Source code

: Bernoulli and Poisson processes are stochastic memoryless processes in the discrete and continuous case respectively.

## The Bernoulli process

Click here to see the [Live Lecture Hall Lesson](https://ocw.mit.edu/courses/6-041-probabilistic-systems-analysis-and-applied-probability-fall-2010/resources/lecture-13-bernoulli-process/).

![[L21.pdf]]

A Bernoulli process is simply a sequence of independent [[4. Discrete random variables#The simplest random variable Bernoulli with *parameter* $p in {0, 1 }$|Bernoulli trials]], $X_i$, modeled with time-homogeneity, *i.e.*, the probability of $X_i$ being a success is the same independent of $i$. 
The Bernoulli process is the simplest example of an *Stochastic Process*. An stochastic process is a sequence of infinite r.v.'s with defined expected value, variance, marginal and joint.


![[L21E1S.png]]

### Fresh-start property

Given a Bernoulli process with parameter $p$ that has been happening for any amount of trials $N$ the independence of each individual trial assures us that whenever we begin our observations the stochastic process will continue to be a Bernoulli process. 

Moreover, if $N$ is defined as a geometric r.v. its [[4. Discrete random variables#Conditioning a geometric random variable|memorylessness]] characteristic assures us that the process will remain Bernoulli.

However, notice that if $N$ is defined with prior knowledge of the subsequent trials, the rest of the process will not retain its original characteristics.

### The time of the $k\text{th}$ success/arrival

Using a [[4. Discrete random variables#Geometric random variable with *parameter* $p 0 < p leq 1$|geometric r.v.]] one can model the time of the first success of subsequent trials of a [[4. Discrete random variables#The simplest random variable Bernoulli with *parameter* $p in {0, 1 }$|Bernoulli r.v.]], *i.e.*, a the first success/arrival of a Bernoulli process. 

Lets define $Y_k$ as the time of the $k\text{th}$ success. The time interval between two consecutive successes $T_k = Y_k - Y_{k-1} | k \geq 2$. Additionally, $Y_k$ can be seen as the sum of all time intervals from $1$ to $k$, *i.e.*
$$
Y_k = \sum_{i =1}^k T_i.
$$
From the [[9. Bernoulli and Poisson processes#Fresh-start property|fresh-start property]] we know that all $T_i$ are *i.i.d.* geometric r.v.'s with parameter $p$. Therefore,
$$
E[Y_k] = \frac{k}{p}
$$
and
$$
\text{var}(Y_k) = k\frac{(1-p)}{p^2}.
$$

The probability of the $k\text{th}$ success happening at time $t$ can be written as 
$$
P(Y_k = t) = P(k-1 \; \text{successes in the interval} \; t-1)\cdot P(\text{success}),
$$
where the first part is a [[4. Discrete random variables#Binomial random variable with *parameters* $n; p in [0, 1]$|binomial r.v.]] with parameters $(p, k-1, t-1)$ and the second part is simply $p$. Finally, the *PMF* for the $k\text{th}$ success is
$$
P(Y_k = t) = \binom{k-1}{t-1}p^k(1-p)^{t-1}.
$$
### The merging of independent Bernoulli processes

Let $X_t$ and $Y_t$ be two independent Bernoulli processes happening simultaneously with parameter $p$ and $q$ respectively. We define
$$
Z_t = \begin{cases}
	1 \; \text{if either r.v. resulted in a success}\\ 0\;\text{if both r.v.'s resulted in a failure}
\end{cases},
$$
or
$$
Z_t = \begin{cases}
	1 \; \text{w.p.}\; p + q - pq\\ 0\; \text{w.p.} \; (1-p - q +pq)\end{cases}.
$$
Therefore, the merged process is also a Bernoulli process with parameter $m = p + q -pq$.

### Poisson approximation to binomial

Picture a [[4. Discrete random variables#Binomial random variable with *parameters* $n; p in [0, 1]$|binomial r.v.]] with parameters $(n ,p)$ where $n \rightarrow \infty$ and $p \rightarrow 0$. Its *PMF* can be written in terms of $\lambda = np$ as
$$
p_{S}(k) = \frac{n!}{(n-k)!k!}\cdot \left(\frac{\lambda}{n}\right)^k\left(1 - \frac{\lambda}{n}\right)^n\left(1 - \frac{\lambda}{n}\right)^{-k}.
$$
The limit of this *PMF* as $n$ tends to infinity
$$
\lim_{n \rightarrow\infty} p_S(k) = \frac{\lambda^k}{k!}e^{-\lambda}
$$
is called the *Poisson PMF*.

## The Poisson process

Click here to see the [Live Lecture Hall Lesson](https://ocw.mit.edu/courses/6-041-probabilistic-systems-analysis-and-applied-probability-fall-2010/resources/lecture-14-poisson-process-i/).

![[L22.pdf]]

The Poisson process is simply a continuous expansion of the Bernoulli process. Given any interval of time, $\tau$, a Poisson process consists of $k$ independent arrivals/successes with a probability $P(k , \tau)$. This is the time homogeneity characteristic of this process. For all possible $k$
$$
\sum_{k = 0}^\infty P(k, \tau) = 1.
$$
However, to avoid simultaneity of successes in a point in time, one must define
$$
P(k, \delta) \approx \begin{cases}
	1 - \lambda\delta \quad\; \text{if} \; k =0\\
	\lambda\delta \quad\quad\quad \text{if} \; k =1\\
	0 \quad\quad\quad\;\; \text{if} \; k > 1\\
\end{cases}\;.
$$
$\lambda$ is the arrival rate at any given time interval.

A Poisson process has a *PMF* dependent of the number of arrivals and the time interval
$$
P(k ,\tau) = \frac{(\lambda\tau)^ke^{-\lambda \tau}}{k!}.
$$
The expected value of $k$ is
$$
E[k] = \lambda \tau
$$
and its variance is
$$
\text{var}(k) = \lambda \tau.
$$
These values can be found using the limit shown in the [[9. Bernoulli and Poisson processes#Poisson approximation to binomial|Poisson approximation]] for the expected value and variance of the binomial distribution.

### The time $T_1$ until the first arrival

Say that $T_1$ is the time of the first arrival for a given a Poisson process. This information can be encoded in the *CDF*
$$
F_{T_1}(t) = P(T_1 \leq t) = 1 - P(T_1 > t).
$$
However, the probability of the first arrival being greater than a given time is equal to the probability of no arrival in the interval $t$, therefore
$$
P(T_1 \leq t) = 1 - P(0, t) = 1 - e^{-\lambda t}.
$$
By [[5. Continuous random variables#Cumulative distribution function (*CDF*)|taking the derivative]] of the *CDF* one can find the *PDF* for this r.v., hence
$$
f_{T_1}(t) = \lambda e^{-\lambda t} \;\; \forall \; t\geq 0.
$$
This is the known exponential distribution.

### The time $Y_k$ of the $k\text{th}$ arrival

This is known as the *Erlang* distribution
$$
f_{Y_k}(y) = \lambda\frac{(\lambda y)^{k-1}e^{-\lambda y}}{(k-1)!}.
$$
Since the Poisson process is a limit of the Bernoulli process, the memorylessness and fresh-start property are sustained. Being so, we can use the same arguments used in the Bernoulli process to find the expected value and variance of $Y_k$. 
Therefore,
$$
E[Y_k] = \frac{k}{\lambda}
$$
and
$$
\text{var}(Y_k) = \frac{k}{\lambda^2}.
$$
============
### [The task]
Retrieve all lines from the data that contain the string "courses".

### [Written response]
Click here to see the [Live Lecture Hall Lesson](https://ocw.mit.edu/courses/6-041-probabilistic-systems-analysis-and-applied-probability-fall-2010/resources/lecture-13-bernoulli-process/).
Click here to see the [Live Lecture Hall Lesson](https://ocw.mit.edu/courses/6-041-probabilistic-systems-analysis-and-applied-probability-fall-2010/resources/lecture-14-poisson-process-i/).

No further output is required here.